:: Dataset records
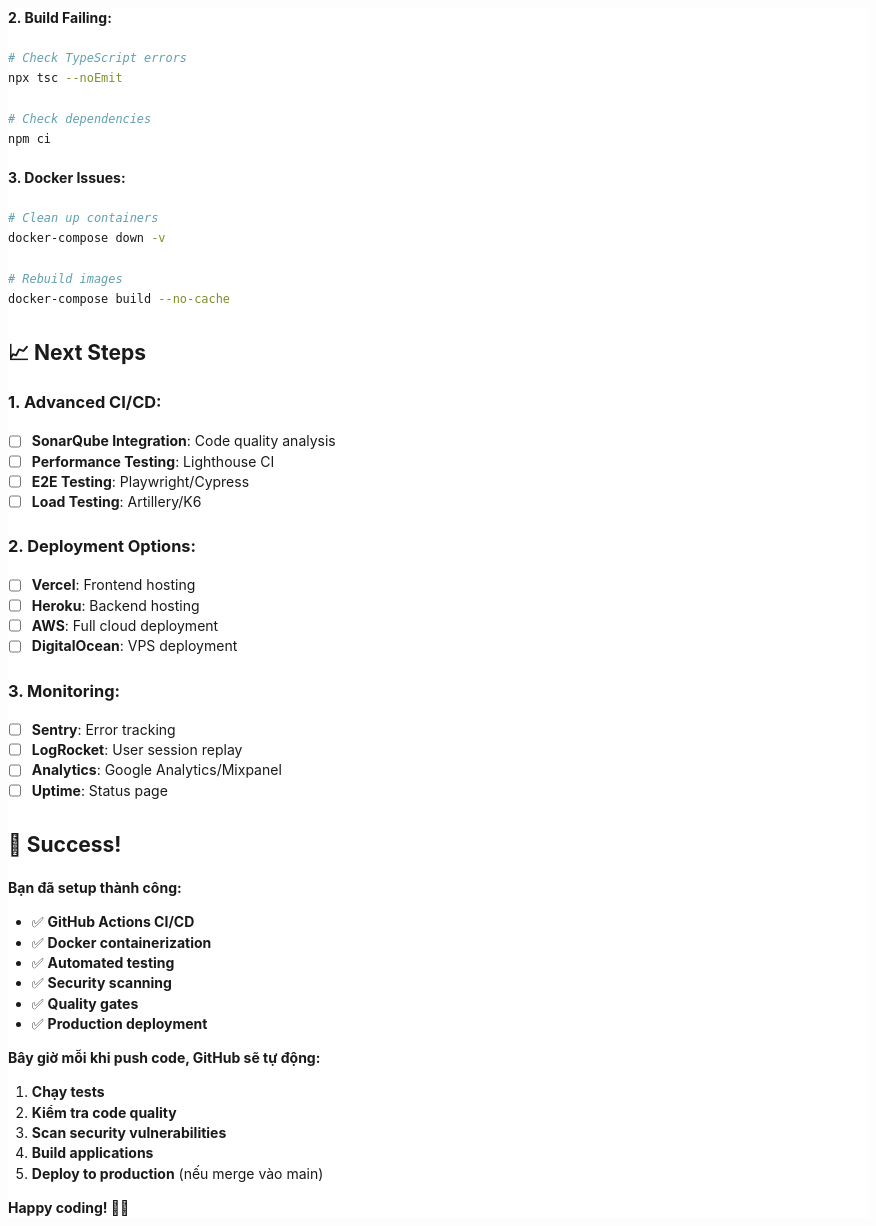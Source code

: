 #### **2. Build Failing:**
```bash
# Check TypeScript errors
npx tsc --noEmit

# Check dependencies
npm ci
```

#### **3. Docker Issues:**
```bash
# Clean up containers
docker-compose down -v

# Rebuild images
docker-compose build --no-cache
```

## 📈 **Next Steps**

### **1. Advanced CI/CD:**
- [ ] **SonarQube Integration**: Code quality analysis
- [ ] **Performance Testing**: Lighthouse CI
- [ ] **E2E Testing**: Playwright/Cypress
- [ ] **Load Testing**: Artillery/K6

### **2. Deployment Options:**
- [ ] **Vercel**: Frontend hosting
- [ ] **Heroku**: Backend hosting
- [ ] **AWS**: Full cloud deployment
- [ ] **DigitalOcean**: VPS deployment

### **3. Monitoring:**
- [ ] **Sentry**: Error tracking
- [ ] **LogRocket**: User session replay
- [ ] **Analytics**: Google Analytics/Mixpanel
- [ ] **Uptime**: Status page

## 🎉 **Success!**

**Bạn đã setup thành công:**
- ✅ **GitHub Actions CI/CD**
- ✅ **Docker containerization**
- ✅ **Automated testing**
- ✅ **Security scanning**
- ✅ **Quality gates**
- ✅ **Production deployment**

**Bây giờ mỗi khi push code, GitHub sẽ tự động:**
1. **Chạy tests**
2. **Kiểm tra code quality**
3. **Scan security vulnerabilities**
4. **Build applications**
5. **Deploy to production** (nếu merge vào main)

**Happy coding! 🚀✨**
::::
_Your goal_. Give back, exactly as written, the stretch from the line with "- [ ] **E2E Testing**: Playwright/Cypress" through the line with "setup thành công:**", and no other lines from the records above.

_Response to this task_.
- [ ] **E2E Testing**: Playwright/Cypress
- [ ] **Load Testing**: Artillery/K6

### **2. Deployment Options:**
- [ ] **Vercel**: Frontend hosting
- [ ] **Heroku**: Backend hosting
- [ ] **AWS**: Full cloud deployment
- [ ] **DigitalOcean**: VPS deployment

### **3. Monitoring:**
- [ ] **Sentry**: Error tracking
- [ ] **LogRocket**: User session replay
- [ ] **Analytics**: Google Analytics/Mixpanel
- [ ] **Uptime**: Status page

## 🎉 **Success!**

**Bạn đã setup thành công:**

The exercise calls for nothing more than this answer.